Longitudinal follow-up indicated that TTV VL measured before the third vaccine dose could also be predictive of antibody response. Considering LTR who remained seronegative after 2 doses (n = 47), none of the 19 patients with TTV VL ≥6.2 log10 cp/mL before the third dose seroconverted after the booster (NPV of 100%), versus 42.9% (12/28) of LTR with VL lower than this cutoff (p < 0.001; Figure 5 A and B). Conversely, a TTV VL <3.2 log10 cp/mL was highly predictive of vaccine response (9/10 responders, versus 3/37 with TTV VL over this threshold, p < 0.001). This lower threshold was associated with a positive predictive value of 90.0% and a NPV of 91.9% for vaccine response in this cohort.
Figure 5.
Investigation of TTV viral load as potential predictive biomarker of response to a third vaccine dose in COVID-19-naive lung transplant recipients determined as nonresponders to the second dose. (A) TTV viral load measured after the second vaccine dose in nonresponders (n = 35) and responders (n = 12) to the third vaccine dose, with medians represented as solid horizontal lines. The dotted lines indicate the predictive thresholds of 6.2 log10 cp/mL and 3.2 log10 cp/mL associated with low and high rates of vaccine response, respectively. Comparison was computed with Mann-Whitney test using Graphpad Prism version 9.3.1. software. (B) Receiver operating characteristics (ROC) curve for prediction of vaccine response to the third dose based on TTV viral load measured in seronegative LTR after the second vaccine dose. Area under the curve (AUC): 0.9190. The upper threshold of 6.2 log copies/mL is associated with a negative predictive value of 100% (in case of high TTV viral load) and a positive predictive value of 40.0% (in case of low TTV viral load) for vaccine response. Conversely, the lower threshold of 3.2 log copies/mL is associated with a negative predictive value of 91.9% (in case of high TTV viral load) and a positive predictive value of 90.0% (in case of low TTV viral load) for vaccine response in this cohort. TTV: Torque teno virus. ****p value <0.0001.
Discussion
This study revealed a substantially weak humoral immune response among COVID-19-naive LTR after a three-dose regimen of COVID-19 mRNA-based vaccine. In contrast with the correlation observed between anti-RBD IgG levels and neutralizing antibody titers for the D614G mutant, and to a lesser extent for the delta variant, no patient displayed neutralizing activity against the omicron variant in this cohort, including the few patients with high anti-RBD titers over 1,000 BAU/mL. We showed that these anti-RBD IgG titers decreased over time but persisted up to 8 months after the third dose, and identified TTV VL as a potential predictive marker of vaccine response in LTR.

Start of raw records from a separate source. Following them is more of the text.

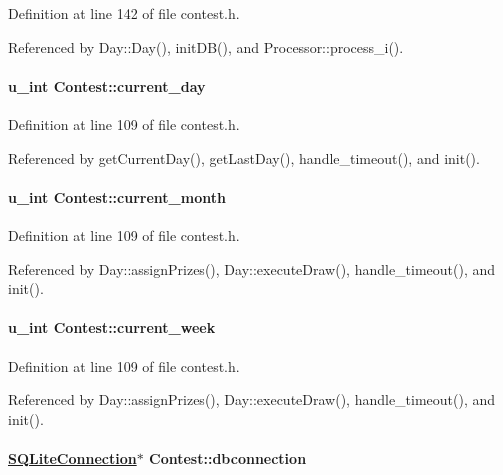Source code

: Definition at line 142 of file contest.h.

Referenced by Day::Day(), init\-DB(), and Processor::process\_\-i().\hypertarget{classContest_Contestm5}{
\paragraph[current\_\-day]{\setlength{\rightskip}{0pt plus 5cm}u\_\-int Contest::current\_\-day}\hfill}
\label{classContest_Contestm5}




Definition at line 109 of file contest.h.

Referenced by get\-Current\-Day(), get\-Last\-Day(), handle\_\-timeout(), and init().\hypertarget{classContest_Contestm7}{
\paragraph[current\_\-month]{\setlength{\rightskip}{0pt plus 5cm}u\_\-int Contest::current\_\-month}\hfill}
\label{classContest_Contestm7}




Definition at line 109 of file contest.h.

Referenced by Day::assign\-Prizes(), Day::execute\-Draw(), handle\_\-timeout(), and init().\hypertarget{classContest_Contestm6}{
\paragraph[current\_\-week]{\setlength{\rightskip}{0pt plus 5cm}u\_\-int Contest::current\_\-week}\hfill}
\label{classContest_Contestm6}




Definition at line 109 of file contest.h.

Referenced by Day::assign\-Prizes(), Day::execute\-Draw(), handle\_\-timeout(), and init().\hypertarget{classContest_Contestm16}{
\paragraph[dbconnection]{\setlength{\rightskip}{0pt plus 5cm}\hyperlink{classSQLiteConnection}{SQLite\-Connection}$\ast$ Contest::dbconnection}\hfill}
\label{classContest_Contestm16}





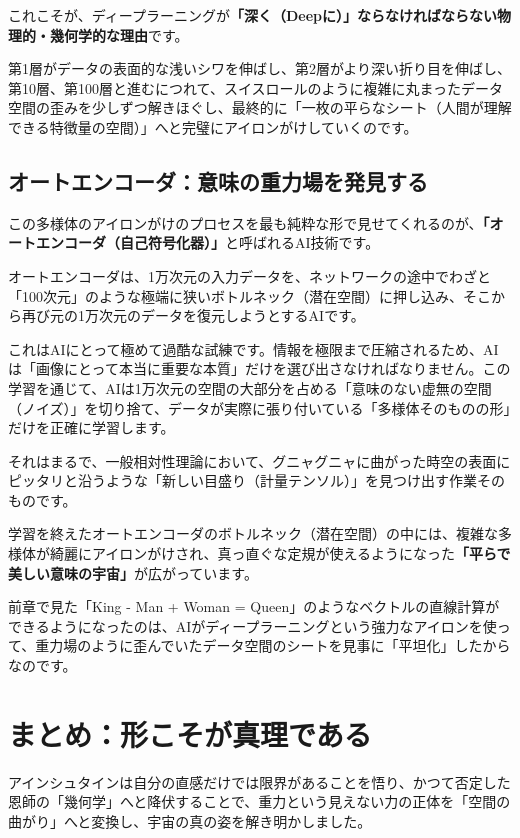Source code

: これこそが、ディープラーニングが\textbf{「深く（Deepに）」ならなければならない物理的・幾何学的な理由}です。

第1層がデータの表面的な浅いシワを伸ばし、第2層がより深い折り目を伸ばし、第10層、第100層と進むにつれて、スイスロールのように複雑に丸まったデータ空間の歪みを少しずつ解きほぐし、最終的に「一枚の平らなシート（人間が理解できる特徴量の空間）」へと完璧にアイロンがけしていくのです。

\subsection{オートエンコーダ：意味の重力場を発見する}

この多様体のアイロンがけのプロセスを最も純粋な形で見せてくれるのが、\textbf{「オートエンコーダ（自己符号化器）」}と呼ばれるAI技術です。

オートエンコーダは、1万次元の入力データを、ネットワークの途中でわざと「100次元」のような極端に狭いボトルネック（潜在空間）に押し込み、そこから再び元の1万次元のデータを復元しようとするAIです。

これはAIにとって極めて過酷な試練です。情報を極限まで圧縮されるため、AIは「画像にとって本当に重要な本質」だけを選び出さなければなりません。この学習を通じて、AIは1万次元の空間の大部分を占める「意味のない虚無の空間（ノイズ）」を切り捨て、データが実際に張り付いている「多様体そのものの形」だけを正確に学習します。

それはまるで、一般相対性理論において、グニャグニャに曲がった時空の表面にピッタリと沿うような「新しい目盛り（計量テンソル）」を見つけ出す作業そのものです。

学習を終えたオートエンコーダのボトルネック（潜在空間）の中には、複雑な多様体が綺麗にアイロンがけされ、真っ直ぐな定規が使えるようになった\textbf{「平らで美しい意味の宇宙」}が広がっています。

前章で見た「King - Man + Woman = Queen」のようなベクトルの直線計算ができるようになったのは、AIがディープラーニングという強力なアイロンを使って、重力場のように歪んでいたデータ空間のシートを見事に「平坦化」したからなのです。

\section{まとめ：形こそが真理である}

アインシュタインは自分の直感だけでは限界があることを悟り、かつて否定した恩師の「幾何学」へと降伏することで、重力という見えない力の正体を「空間の曲がり」へと変換し、宇宙の真の姿を解き明かしました。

Our results confirmed previous data observed in LTR and other types of solid organ transplant recipients where vaccine nonresponse was associated with mycophenolate treatment.4 , 6 , 9 , 12 , 13 , 23 This may be due to a greater impairment of both T and B-cell functions with mycophenolate compared to azathioprine or no antimetabolites, which was already shown to impair the humoral response to influenza vaccine.24
A higher seroconversion rate was observed with mRNA-1273 compared to BNT162b2 vaccine in our cohort, similarly to findings reported after one or two vaccine doses.4 , 5 , 7 , 23 Both vaccines contain mRNA encoding the spike protein stabilized into the pre-fusion conformation, but the higher dose of 100 µg in the mRNA-1273 versus 30 µg in the BNT162b2 preparation could explain these differences in immunogenicity in LTR.25 Alter's group recently confirmed the superiority of mRNA-1273 vaccine over the BNT162b2 vaccine.26 They showed that mRNA-1273 vaccine elicits higher concentrations of RBD- and N-terminal domain-specific IgA and higher levels of antibodies eliciting neutrophil phagocytosis and natural killer cell activation than the BNT162b2 vaccine.

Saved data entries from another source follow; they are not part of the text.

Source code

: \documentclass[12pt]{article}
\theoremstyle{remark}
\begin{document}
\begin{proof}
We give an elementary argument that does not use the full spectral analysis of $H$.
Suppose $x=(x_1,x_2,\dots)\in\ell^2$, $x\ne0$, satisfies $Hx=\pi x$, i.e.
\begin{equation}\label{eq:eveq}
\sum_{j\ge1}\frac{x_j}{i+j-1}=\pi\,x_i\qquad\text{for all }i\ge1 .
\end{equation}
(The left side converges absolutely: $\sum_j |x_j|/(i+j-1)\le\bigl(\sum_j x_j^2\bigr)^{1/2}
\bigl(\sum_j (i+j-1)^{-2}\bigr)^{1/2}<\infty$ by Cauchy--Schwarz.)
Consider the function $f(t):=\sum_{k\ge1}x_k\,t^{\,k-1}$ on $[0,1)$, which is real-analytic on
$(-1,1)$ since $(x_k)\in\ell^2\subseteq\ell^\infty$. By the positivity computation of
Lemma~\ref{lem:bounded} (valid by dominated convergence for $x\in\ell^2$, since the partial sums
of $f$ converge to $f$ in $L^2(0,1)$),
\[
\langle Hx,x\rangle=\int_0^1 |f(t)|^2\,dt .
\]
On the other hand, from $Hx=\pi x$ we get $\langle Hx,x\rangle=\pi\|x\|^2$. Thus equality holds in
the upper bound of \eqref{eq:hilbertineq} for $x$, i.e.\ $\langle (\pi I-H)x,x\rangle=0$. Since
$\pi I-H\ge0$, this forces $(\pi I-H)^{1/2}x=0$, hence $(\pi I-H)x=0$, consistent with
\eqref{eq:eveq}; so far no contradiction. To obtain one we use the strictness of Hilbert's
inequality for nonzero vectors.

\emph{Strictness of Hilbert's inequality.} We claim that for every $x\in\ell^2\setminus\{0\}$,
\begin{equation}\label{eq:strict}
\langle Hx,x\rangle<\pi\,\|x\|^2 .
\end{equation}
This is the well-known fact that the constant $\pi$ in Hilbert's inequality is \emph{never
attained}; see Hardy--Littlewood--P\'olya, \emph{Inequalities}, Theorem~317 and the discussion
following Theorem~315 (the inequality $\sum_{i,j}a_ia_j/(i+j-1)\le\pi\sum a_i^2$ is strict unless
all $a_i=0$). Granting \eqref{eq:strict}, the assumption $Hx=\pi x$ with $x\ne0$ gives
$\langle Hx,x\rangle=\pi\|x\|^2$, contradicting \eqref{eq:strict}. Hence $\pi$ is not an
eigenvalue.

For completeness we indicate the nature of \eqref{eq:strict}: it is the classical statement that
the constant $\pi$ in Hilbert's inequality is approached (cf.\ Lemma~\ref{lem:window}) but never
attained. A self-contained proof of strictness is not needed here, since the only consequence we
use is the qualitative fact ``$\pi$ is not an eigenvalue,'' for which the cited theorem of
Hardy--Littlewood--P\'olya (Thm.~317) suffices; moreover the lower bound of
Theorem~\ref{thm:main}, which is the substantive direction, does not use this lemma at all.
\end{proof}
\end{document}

Our study revealed a strong association between high prevaccine TTV VL and lack of vaccine response, highlighting the potential of this virological marker to predict antibody response in the LTR population. This was particularly true when TTV VL was measured before the third dose for non-responders to the second vaccine dose: no vaccine response was observed in patients with VL ≥6.2 log10 cp/mL, whereas TTV VL <3.2 log10 cp/mL was highly predictive of seroconversion. This virological marker varies with the strength of humoral and cellular immunity and reflects the overall state of the immune system. TTV VL could therefore help to identify patients who may not respond to three vaccine doses.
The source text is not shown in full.